### Records to use
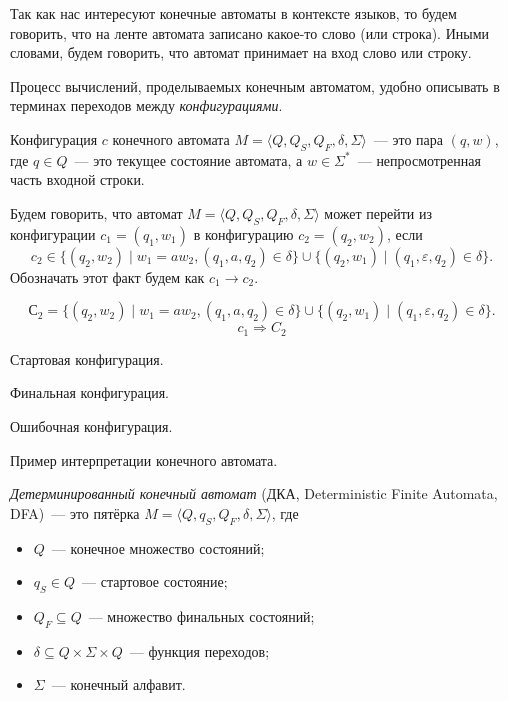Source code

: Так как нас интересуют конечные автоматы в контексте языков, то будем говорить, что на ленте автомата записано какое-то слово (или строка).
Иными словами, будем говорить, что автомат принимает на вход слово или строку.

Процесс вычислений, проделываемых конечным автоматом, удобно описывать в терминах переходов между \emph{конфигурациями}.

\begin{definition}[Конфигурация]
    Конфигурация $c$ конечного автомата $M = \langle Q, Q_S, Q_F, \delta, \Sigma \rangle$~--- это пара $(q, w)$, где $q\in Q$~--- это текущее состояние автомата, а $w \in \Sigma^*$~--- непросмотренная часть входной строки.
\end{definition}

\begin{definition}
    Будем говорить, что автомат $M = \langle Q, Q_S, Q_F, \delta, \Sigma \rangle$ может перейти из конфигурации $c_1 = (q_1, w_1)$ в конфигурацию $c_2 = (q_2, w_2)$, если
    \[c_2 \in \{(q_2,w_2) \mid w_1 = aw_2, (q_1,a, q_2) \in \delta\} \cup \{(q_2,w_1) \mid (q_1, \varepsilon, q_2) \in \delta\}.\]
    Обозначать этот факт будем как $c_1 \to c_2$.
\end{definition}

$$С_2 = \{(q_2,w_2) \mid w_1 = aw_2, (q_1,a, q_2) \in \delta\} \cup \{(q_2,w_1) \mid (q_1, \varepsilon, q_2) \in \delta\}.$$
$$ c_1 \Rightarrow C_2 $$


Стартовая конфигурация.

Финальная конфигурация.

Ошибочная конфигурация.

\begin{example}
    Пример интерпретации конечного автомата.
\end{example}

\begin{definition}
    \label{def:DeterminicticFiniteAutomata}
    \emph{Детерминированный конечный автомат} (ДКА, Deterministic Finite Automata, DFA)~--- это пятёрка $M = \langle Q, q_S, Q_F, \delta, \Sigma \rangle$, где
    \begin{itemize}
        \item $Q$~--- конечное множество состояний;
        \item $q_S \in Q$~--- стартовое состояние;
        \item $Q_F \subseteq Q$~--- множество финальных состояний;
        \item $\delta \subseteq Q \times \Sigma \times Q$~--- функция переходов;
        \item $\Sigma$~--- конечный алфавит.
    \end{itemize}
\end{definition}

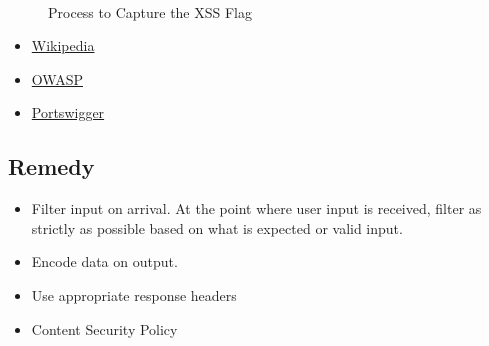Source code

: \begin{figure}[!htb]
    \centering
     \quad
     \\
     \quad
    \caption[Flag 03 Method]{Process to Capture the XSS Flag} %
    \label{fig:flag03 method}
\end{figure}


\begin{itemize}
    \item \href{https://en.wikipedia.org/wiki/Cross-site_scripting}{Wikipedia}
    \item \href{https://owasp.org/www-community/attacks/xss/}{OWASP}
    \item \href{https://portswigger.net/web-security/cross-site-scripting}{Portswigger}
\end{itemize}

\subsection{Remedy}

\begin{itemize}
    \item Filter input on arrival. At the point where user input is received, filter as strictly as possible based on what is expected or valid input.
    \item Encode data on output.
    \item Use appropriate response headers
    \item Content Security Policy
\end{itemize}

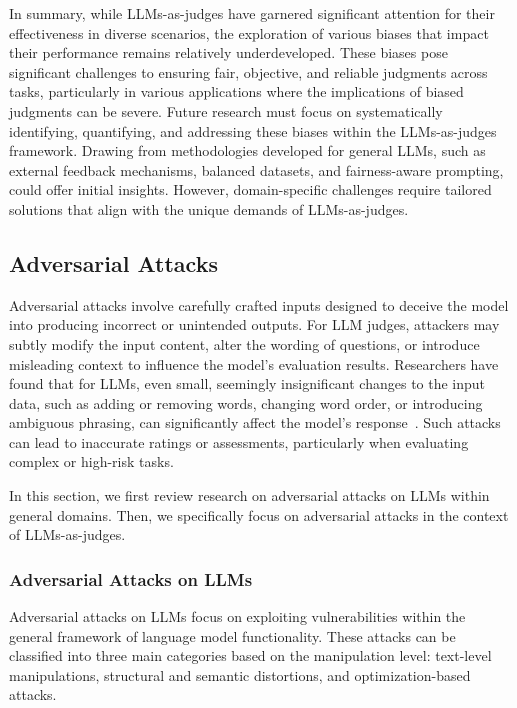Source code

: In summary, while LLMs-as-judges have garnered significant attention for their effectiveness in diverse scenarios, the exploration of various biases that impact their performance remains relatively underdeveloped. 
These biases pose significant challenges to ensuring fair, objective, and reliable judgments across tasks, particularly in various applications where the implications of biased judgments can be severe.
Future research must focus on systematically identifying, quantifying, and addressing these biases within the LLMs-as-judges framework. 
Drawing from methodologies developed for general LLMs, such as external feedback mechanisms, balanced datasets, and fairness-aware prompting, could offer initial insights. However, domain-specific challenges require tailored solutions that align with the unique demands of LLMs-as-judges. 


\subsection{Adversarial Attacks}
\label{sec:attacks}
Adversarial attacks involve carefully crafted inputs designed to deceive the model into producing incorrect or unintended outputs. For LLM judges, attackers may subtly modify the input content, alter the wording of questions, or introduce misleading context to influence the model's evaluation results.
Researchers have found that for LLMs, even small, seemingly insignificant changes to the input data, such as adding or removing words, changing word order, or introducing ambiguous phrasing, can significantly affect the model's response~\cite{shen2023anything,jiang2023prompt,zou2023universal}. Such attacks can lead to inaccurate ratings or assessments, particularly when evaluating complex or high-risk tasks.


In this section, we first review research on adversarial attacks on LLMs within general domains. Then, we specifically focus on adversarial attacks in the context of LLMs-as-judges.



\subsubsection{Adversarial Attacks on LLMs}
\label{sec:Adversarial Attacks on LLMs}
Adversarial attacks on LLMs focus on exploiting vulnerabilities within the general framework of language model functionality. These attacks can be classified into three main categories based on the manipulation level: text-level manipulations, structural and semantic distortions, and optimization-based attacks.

### Required work
Set down the entries above exactly; no pictures belong in the copy.

### Your response
Source code

: Так как нас интересуют конечные автоматы в контексте языков, то будем говорить, что на ленте автомата записано какое-то слово (или строка).
Иными словами, будем говорить, что автомат принимает на вход слово или строку.

Процесс вычислений, проделываемых конечным автоматом, удобно описывать в терминах переходов между \emph{конфигурациями}.

\begin{definition}[Конфигурация]
    Конфигурация $c$ конечного автомата $M = \langle Q, Q_S, Q_F, \delta, \Sigma \rangle$~--- это пара $(q, w)$, где $q\in Q$~--- это текущее состояние автомата, а $w \in \Sigma^*$~--- непросмотренная часть входной строки.
\end{definition}

\begin{definition}
    Будем говорить, что автомат $M = \langle Q, Q_S, Q_F, \delta, \Sigma \rangle$ может перейти из конфигурации $c_1 = (q_1, w_1)$ в конфигурацию $c_2 = (q_2, w_2)$, если
    \[c_2 \in \{(q_2,w_2) \mid w_1 = aw_2, (q_1,a, q_2) \in \delta\} \cup \{(q_2,w_1) \mid (q_1, \varepsilon, q_2) \in \delta\}.\]
    Обозначать этот факт будем как $c_1 \to c_2$.
\end{definition}

$$С_2 = \{(q_2,w_2) \mid w_1 = aw_2, (q_1,a, q_2) \in \delta\} \cup \{(q_2,w_1) \mid (q_1, \varepsilon, q_2) \in \delta\}.$$
$$ c_1 \Rightarrow C_2 $$


Стартовая конфигурация.

Финальная конфигурация.

Ошибочная конфигурация.

\begin{example}
    Пример интерпретации конечного автомата.
\end{example}

\begin{definition}
    \label{def:DeterminicticFiniteAutomata}
    \emph{Детерминированный конечный автомат} (ДКА, Deterministic Finite Automata, DFA)~--- это пятёрка $M = \langle Q, q_S, Q_F, \delta, \Sigma \rangle$, где
    \begin{itemize}
        \item $Q$~--- конечное множество состояний;
        \item $q_S \in Q$~--- стартовое состояние;
        \item $Q_F \subseteq Q$~--- множество финальных состояний;
        \item $\delta \subseteq Q \times \Sigma \times Q$~--- функция переходов;
        \item $\Sigma$~--- конечный алфавит.
    \end{itemize}
\end{definition}

Source code

: \begin{figure}[!htb]
    \centering
     \quad
     \\
     \quad
    \caption[Flag 03 Method]{Process to Capture the XSS Flag} %
    \label{fig:flag03 method}
\end{figure}


\begin{itemize}
    \item \href{https://en.wikipedia.org/wiki/Cross-site_scripting}{Wikipedia}
    \item \href{https://owasp.org/www-community/attacks/xss/}{OWASP}
    \item \href{https://portswigger.net/web-security/cross-site-scripting}{Portswigger}
\end{itemize}

\subsection{Remedy}

\begin{itemize}
    \item Filter input on arrival. At the point where user input is received, filter as strictly as possible based on what is expected or valid input.
    \item Encode data on output.
    \item Use appropriate response headers
    \item Content Security Policy
\end{itemize}

Source code

: In summary, while LLMs-as-judges have garnered significant attention for their effectiveness in diverse scenarios, the exploration of various biases that impact their performance remains relatively underdeveloped. 
These biases pose significant challenges to ensuring fair, objective, and reliable judgments across tasks, particularly in various applications where the implications of biased judgments can be severe.
Future research must focus on systematically identifying, quantifying, and addressing these biases within the LLMs-as-judges framework. 
Drawing from methodologies developed for general LLMs, such as external feedback mechanisms, balanced datasets, and fairness-aware prompting, could offer initial insights. However, domain-specific challenges require tailored solutions that align with the unique demands of LLMs-as-judges. 


\subsection{Adversarial Attacks}
\label{sec:attacks}
Adversarial attacks involve carefully crafted inputs designed to deceive the model into producing incorrect or unintended outputs. For LLM judges, attackers may subtly modify the input content, alter the wording of questions, or introduce misleading context to influence the model's evaluation results.
Researchers have found that for LLMs, even small, seemingly insignificant changes to the input data, such as adding or removing words, changing word order, or introducing ambiguous phrasing, can significantly affect the model's response~\cite{shen2023anything,jiang2023prompt,zou2023universal}. Such attacks can lead to inaccurate ratings or assessments, particularly when evaluating complex or high-risk tasks.


In this section, we first review research on adversarial attacks on LLMs within general domains. Then, we specifically focus on adversarial attacks in the context of LLMs-as-judges.



\subsubsection{Adversarial Attacks on LLMs}
\label{sec:Adversarial Attacks on LLMs}
Adversarial attacks on LLMs focus on exploiting vulnerabilities within the general framework of language model functionality. These attacks can be classified into three main categories based on the manipulation level: text-level manipulations, structural and semantic distortions, and optimization-based attacks.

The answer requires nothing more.